Turkish lawmaker calls German media reports 'FETÖ plot'
EUROPE

Turkish lawmaker calls German media reports 'FETÖ plot'

Ruling party's lawmaker Metin Külünk denies reports he financed German gang

News Service AA

A ruling Justice and Development (AK) Party deputy on Friday described accusations by a German news channel against him as a "plot by Fetullah Terrorist Organization (FETÖ)", the group behind last year's defeated coup in Turkey.

The remark by Metin Külünk, AK Party's deputy for Istanbul, came after a program on ZDF claimed the politician had provided money to a boxing gang in Germany to go after critics of President Recep Tayyip Erdoğan.

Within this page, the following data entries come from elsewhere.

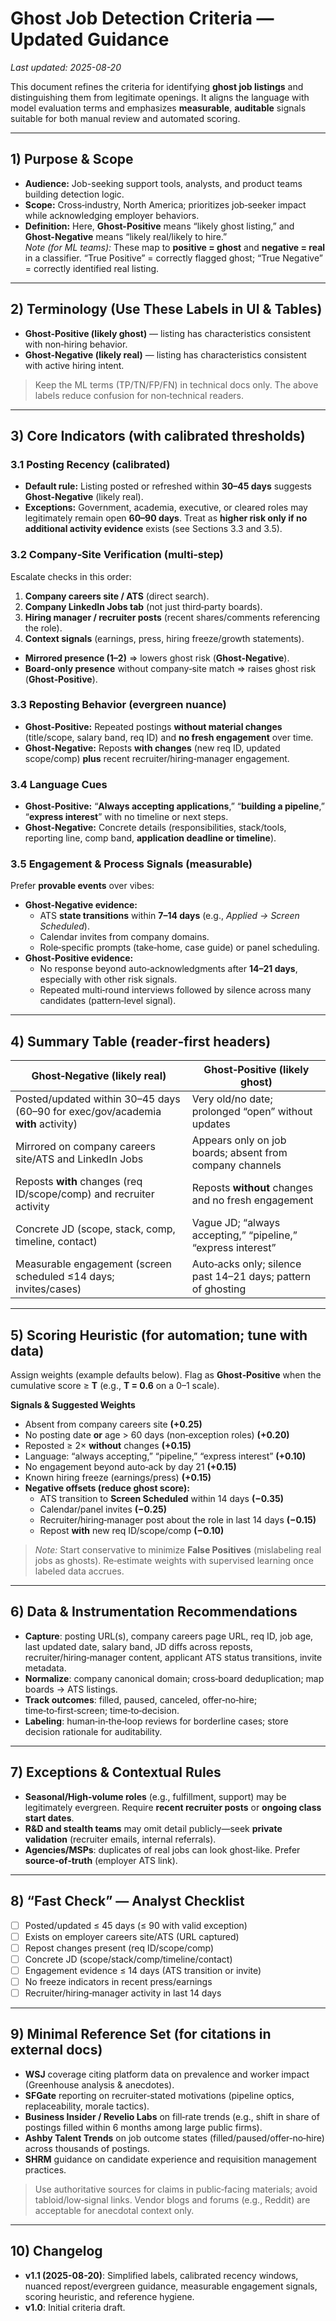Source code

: # Ghost Job Detection Criteria — Updated Guidance
_Last updated: 2025-08-20_

This document refines the criteria for identifying **ghost job listings** and distinguishing them from legitimate openings. It aligns the language with model evaluation terms and emphasizes **measurable**, **auditable** signals suitable for both manual review and automated scoring.

---

## 1) Purpose & Scope
- **Audience:** Job-seeking support tools, analysts, and product teams building detection logic.
- **Scope:** Cross‑industry, North America; prioritizes job‑seeker impact while acknowledging employer behaviors.
- **Definition:** Here, **Ghost-Positive** means “likely ghost listing,” and **Ghost-Negative** means “likely real/likely to hire.”  
  _Note (for ML teams):_ These map to **positive = ghost** and **negative = real** in a classifier. “True Positive” = correctly flagged ghost; “True Negative” = correctly identified real listing.

---

## 2) Terminology (Use These Labels in UI & Tables)
- **Ghost‑Positive (likely ghost)** — listing has characteristics consistent with non‑hiring behavior.
- **Ghost‑Negative (likely real)** — listing has characteristics consistent with active hiring intent.

> Keep the ML terms (TP/TN/FP/FN) in technical docs only. The above labels reduce confusion for non‑technical readers.

---

## 3) Core Indicators (with calibrated thresholds)

### 3.1 Posting Recency (calibrated)
- **Default rule:** Listing posted or refreshed within **30–45 days** suggests **Ghost‑Negative** (likely real).
- **Exceptions:** Government, academia, executive, or cleared roles may legitimately remain open **60–90 days**. Treat as **higher risk only if no additional activity evidence** exists (see Sections 3.3 and 3.5).

### 3.2 Company‑Site Verification (multi‑step)
Escalate checks in this order:
1) **Company careers site / ATS** (direct search).  
2) **Company LinkedIn Jobs tab** (not just third‑party boards).  
3) **Hiring manager / recruiter posts** (recent shares/comments referencing the role).  
4) **Context signals** (earnings, press, hiring freeze/growth statements).  

- **Mirrored presence (1–2)** ⇒ lowers ghost risk (**Ghost‑Negative**).
- **Board‑only presence** without company‑site match ⇒ raises ghost risk (**Ghost‑Positive**).

### 3.3 Reposting Behavior (evergreen nuance)
- **Ghost‑Positive:** Repeated postings **without material changes** (title/scope, salary band, req ID) and **no fresh engagement** over time.
- **Ghost‑Negative:** Reposts **with changes** (new req ID, updated scope/comp) **plus** recent recruiter/hiring‑manager engagement.

### 3.4 Language Cues
- **Ghost‑Positive:** “**Always accepting applications**,” “**building a pipeline**,” “**express interest**” with no timeline or next steps.
- **Ghost‑Negative:** Concrete details (responsibilities, stack/tools, reporting line, comp band, **application deadline or timeline**).

### 3.5 Engagement & Process Signals (measurable)
Prefer **provable events** over vibes:
- **Ghost‑Negative evidence:**  
  - ATS **state transitions** within **7–14 days** (e.g., _Applied → Screen Scheduled_).  
  - Calendar invites from company domains.  
  - Role‑specific prompts (take‑home, case guide) or panel scheduling.
- **Ghost‑Positive evidence:**  
  - No response beyond auto‑acknowledgments after **14–21 days**, especially with other risk signals.  
  - Repeated multi‑round interviews followed by silence across many candidates (pattern‑level signal).

---

## 4) Summary Table (reader‑first headers)

| **Ghost‑Negative (likely real)** | **Ghost‑Positive (likely ghost)** |
|---|---|
| Posted/updated within 30–45 days (60–90 for exec/gov/academia **with** activity) | Very old/no date; prolonged “open” without updates |
| Mirrored on company careers site/ATS and LinkedIn Jobs | Appears only on job boards; absent from company channels |
| Reposts **with** changes (req ID/scope/comp) and recruiter activity | Reposts **without** changes and no fresh engagement |
| Concrete JD (scope, stack, comp, timeline, contact) | Vague JD; “always accepting,” “pipeline,” “express interest” |
| Measurable engagement (screen scheduled ≤14 days; invites/cases) | Auto‑acks only; silence past 14–21 days; pattern of ghosting |

---

## 5) Scoring Heuristic (for automation; tune with data)

Assign weights (example defaults below). Flag as **Ghost‑Positive** when the cumulative score ≥ **T** (e.g., **T = 0.6** on a 0–1 scale).

**Signals & Suggested Weights**
- Absent from company careers site **(+0.25)**  
- No posting date **or** age > 60 days (non‑exception roles) **(+0.20)**  
- Reposted ≥ 2× **without** changes **(+0.15)**  
- Language: “always accepting,” “pipeline,” “express interest” **(+0.10)**  
- No engagement beyond auto‑ack by day 21 **(+0.15)**  
- Known hiring freeze (earnings/press) **(+0.15)**  
- **Negative offsets (reduce ghost score):**  
  - ATS transition to **Screen Scheduled** within 14 days **(−0.35)**  
  - Calendar/panel invites **(−0.25)**  
  - Recruiter/hiring‑manager post about the role in last 14 days **(−0.15)**  
  - Repost **with** new req ID/scope/comp **(−0.10)**

> _Note:_ Start conservative to minimize **False Positives** (mislabeling real jobs as ghosts). Re‑estimate weights with supervised learning once labeled data accrues.

---

## 6) Data & Instrumentation Recommendations
- **Capture**: posting URL(s), company careers page URL, req ID, job age, last updated date, salary band, JD diffs across reposts, recruiter/hiring‑manager content, applicant ATS status transitions, invite metadata.  
- **Normalize**: company canonical domain; cross‑board deduplication; map boards → ATS listings.  
- **Track outcomes**: filled, paused, canceled, offer‑no‑hire; time‑to‑first‑screen; time‑to‑decision.  
- **Labeling**: human‑in‑the‑loop reviews for borderline cases; store decision rationale for auditability.

---

## 7) Exceptions & Contextual Rules
- **Seasonal/High‑volume roles** (e.g., fulfillment, support) may be legitimately evergreen. Require **recent recruiter posts** or **ongoing class start dates**.  
- **R&D and stealth teams** may omit detail publicly—seek **private validation** (recruiter emails, internal referrals).  
- **Agencies/MSPs**: duplicates of real jobs can look ghost‑like. Prefer **source‑of‑truth** (employer ATS link).

---

## 8) “Fast Check” — Analyst Checklist
- [ ] Posted/updated ≤ 45 days (≤ 90 with valid exception)  
- [ ] Exists on employer careers site/ATS (URL captured)  
- [ ] Repost changes present (req ID/scope/comp)  
- [ ] Concrete JD (scope/stack/comp/timeline/contact)  
- [ ] Engagement evidence ≤ 14 days (ATS transition or invite)  
- [ ] No freeze indicators in recent press/earnings  
- [ ] Recruiter/hiring‑manager activity in last 14 days

---

## 9) Minimal Reference Set (for citations in external docs)
- **WSJ** coverage citing platform data on prevalence and worker impact (Greenhouse analysis & anecdotes).  
- **SFGate** reporting on recruiter‑stated motivations (pipeline optics, replaceability, morale tactics).  
- **Business Insider / Revelio Labs** on fill‑rate trends (e.g., shift in share of postings filled within 6 months among large public firms).  
- **Ashby Talent Trends** on job outcome states (filled/paused/offer‑no‑hire) across thousands of postings.  
- **SHRM** guidance on candidate experience and requisition management practices.

> Use authoritative sources for claims in public‑facing materials; avoid tabloid/low‑signal links. Vendor blogs and forums (e.g., Reddit) are acceptable for anecdotal context only.

---

## 10) Changelog
- **v1.1 (2025-08-20)**: Simplified labels, calibrated recency windows, nuanced repost/evergreen guidance, measurable engagement signals, scoring heuristic, and reference hygiene.
- **v1.0**: Initial criteria draft.
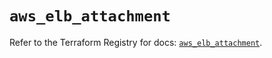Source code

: # `aws_elb_attachment`

Refer to the Terraform Registry for docs: [`aws_elb_attachment`](https://registry.terraform.io/providers/hashicorp/aws/6.13.0/docs/resources/elb_attachment).
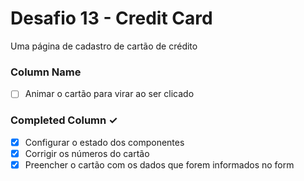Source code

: # Desafio 13 - Credit Card

Uma página de cadastro de cartão de crédito

### Column Name

- [ ] Animar o cartão para virar ao ser clicado

### Completed Column ✓

- [x] Configurar o estado dos componentes
- [x] Corrigir os números do cartão
- [x] Preencher o cartão com os dados que forem informados no form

The Osmanen Germania gang was also allegedly instructed to organize protests against last year's so-called Armenian genocide resolution passed by the German parliament, according to the report broadcast on the channel.

Külünk said in a meeting: "None of the activities or visits I made in my personal capacity or on behalf of the AK Party are illegal. On the contrary transparency has always been a priority."

He said the accusations to defame Erdoğan are typical to FETÖ.

"On one hand the German authorities allow the bloody PKK terror group and its supporters the freedom to blackmail, kidnap, organize protests and harass the Turkish society [in Germany], and on the other it defames Turkey through fictional accusations," he said.

He called the accusations an aim to subject Turks in Europe "to a cultural genocide".

'Germany should use common sense'

He asked the German authorities to exercise "common sense" so that its judiciary and media does not become "a toy in the hands of PKK and FETÖ".

Separately, in an interview with Anadolu Agency, Külünk called on Germany to maintain positive relations with Turkey and end its cooperation with terror groups.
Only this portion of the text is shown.